Néanmoins, la Cour admet la conventionalité de l’ingérence litigieuse et, pour ce faire, fonde l’essentiel de son raisonnement sur la prévisibilité de cette ingérence au regard de la loi ukrainienne. Il est ainsi relevé que cette législation “reconnaît le droit à la grève, l’un des moyens possible de résoudre les conflits de travail et qui implique une cessation temporaire du travail, et établit [à ce sujet] une procédure dans le cadre de laquelle ce droit peut être exercé“ (§ 43 – « Ukrainian law provides for the right to strike, one of the means available to resolve labour disputes and which entails temporary cessation of work, and establishes the procedure in accordance with which this right is to be exercised »). Mais en l’espèce, les juges soulignent que la requérante n’a pas respecté cette procédure (§ 44) car elle n’a pas transmis à son employeur – et en particulier à son supérieur direct – un préavis l’informant de la durée et du moment précis de son absence du fait de sa participation à la grève (§ 46). En conséquence, et à l’unanimité, la Cour juge que la mesure disciplinaire adoptée contre la requérante n’est pas disproportionnée et n’emporte donc pas violation de l’article 11 par l’Ukraine.

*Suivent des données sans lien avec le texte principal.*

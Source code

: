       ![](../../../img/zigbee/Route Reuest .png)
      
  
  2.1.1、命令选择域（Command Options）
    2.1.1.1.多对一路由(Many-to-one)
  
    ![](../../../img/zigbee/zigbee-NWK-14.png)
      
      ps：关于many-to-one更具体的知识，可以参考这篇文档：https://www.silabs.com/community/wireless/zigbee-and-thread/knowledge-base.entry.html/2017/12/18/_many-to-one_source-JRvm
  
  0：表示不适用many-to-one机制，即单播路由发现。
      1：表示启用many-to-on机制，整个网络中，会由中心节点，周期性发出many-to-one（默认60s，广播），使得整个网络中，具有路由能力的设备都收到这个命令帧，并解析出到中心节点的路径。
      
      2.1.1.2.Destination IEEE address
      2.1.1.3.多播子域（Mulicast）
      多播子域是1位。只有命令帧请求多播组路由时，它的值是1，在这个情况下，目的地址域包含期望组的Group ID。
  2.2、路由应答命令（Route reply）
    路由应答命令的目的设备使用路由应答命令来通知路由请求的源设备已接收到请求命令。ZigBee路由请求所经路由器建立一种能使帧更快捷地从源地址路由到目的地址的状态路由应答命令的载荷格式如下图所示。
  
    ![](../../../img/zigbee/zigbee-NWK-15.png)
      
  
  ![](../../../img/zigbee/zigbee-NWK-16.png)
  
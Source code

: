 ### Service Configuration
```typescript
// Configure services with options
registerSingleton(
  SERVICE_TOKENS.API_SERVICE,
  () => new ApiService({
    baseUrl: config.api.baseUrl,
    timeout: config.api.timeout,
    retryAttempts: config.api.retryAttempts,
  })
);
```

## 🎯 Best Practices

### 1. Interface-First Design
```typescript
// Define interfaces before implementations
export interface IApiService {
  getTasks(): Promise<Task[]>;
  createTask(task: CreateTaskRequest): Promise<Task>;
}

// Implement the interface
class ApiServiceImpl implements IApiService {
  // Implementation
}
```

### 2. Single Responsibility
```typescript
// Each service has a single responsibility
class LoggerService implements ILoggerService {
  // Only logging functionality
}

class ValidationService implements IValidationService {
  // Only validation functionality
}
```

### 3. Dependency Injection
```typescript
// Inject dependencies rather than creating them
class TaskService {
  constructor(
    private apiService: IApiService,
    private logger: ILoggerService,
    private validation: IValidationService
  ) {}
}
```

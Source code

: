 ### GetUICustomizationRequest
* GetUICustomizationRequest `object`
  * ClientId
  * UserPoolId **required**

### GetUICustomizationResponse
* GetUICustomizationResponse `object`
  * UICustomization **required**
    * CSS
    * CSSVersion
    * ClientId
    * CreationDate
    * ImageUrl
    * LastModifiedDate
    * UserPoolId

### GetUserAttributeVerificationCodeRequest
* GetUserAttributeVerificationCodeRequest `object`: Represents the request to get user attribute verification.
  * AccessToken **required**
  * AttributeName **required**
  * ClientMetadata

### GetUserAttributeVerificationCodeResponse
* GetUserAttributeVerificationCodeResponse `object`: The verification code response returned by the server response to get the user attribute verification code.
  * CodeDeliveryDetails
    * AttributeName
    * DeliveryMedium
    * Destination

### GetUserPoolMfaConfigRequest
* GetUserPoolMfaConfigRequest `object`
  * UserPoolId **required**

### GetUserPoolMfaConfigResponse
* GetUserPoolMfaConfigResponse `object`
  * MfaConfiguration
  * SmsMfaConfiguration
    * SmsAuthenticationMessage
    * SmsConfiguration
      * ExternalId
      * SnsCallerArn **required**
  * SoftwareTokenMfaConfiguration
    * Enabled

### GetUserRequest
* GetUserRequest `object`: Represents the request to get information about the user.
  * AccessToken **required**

Le fait que la juridiction strasbourgeoise mette en exergue la nécessité d’un exercice du droit de grève conformément à la réglementation nationale n’est pas en soi surprenant ni même critiquable. Une telle réglementation a en effet vocation à assurer, en principe, un certain équilibre entre les droits, potentiellement contradictoires dans le cadre d’une grève, des salariés et de l’employeur, voire de tiers au conflit tels que les usagers (v. sur ce dernier point, Cour EDH, 5e Sect. 5 mars 2009, Barraco c. France, Req. no 31684/05 – ADL du 7 mars 2010). Toutefois, que la Cour réduise finalement son analyse à l’examen du respect de la loi nationale pose problème dès lors que, au motif que la requérante n’avait pas soulevé ce point, elle ne réalise pas, dans le même temps, un contrôle “de conformité de la procédure [nationale au regard] des exigences de l’article 11“ (§ 44). Surtout, hormis une référence purement formelle et finale au caractère “non disproportionné“ de l’ingérence, ce refus d’examen de la conventionalité de la règlementation nationale n’est absolument pas compensée par un contrôle rigoureux de proportionnalité de la mesure litigieuse. Ici, les juges européens ne vérifient pas véritablement si une absence de deux heures constituait bien une faute d’une gravité telle qu’elle pouvait justifier le licenciement d’une salariée sans antécédents disciplinaires (§ 6) et alors même qu’il est admis que ce comportement était lié à l’exercice d’un droit reconnu et protégé. Pour confirmer la position des juges ukrainiens selon laquelle cette absence aurait causé “de sérieuses perturbations“ sur le lieu de travail, la Cour se borne seulement à évoquer la “nature des responsabilités professionnelles de la requérante“ (§ 46 – « the nature of the applicant’s work responsibilities »), ce qui convainc difficilement s’agissant d’une entreprise municipal de chauffage. Cet arrêt démontre donc que si le droit de grève est en voie de reconnaissance à Strasbourg (v. les importants et récents signaux positifs en ce sens : Cour EDH, 3e Sect. 21 avril 2009, Enerji Yapi-Yol Sen c. Turquie, Req. n° 68959/01 – ADL 23 avril 2009 ; Cour EDH, G.C. 12 novembre 2008, Demir et Baykara c. Turquie, Req. n° 34503/97 – ADL du 14 novembre 2008. Catégorie CPDH “droit de grève”), il ne bénéficie pas encore du volontarisme et de la fermeté que la Cour européenne des droits de l’homme manifeste habituellement lorsqu’est en cause d’autres droits conventionnels.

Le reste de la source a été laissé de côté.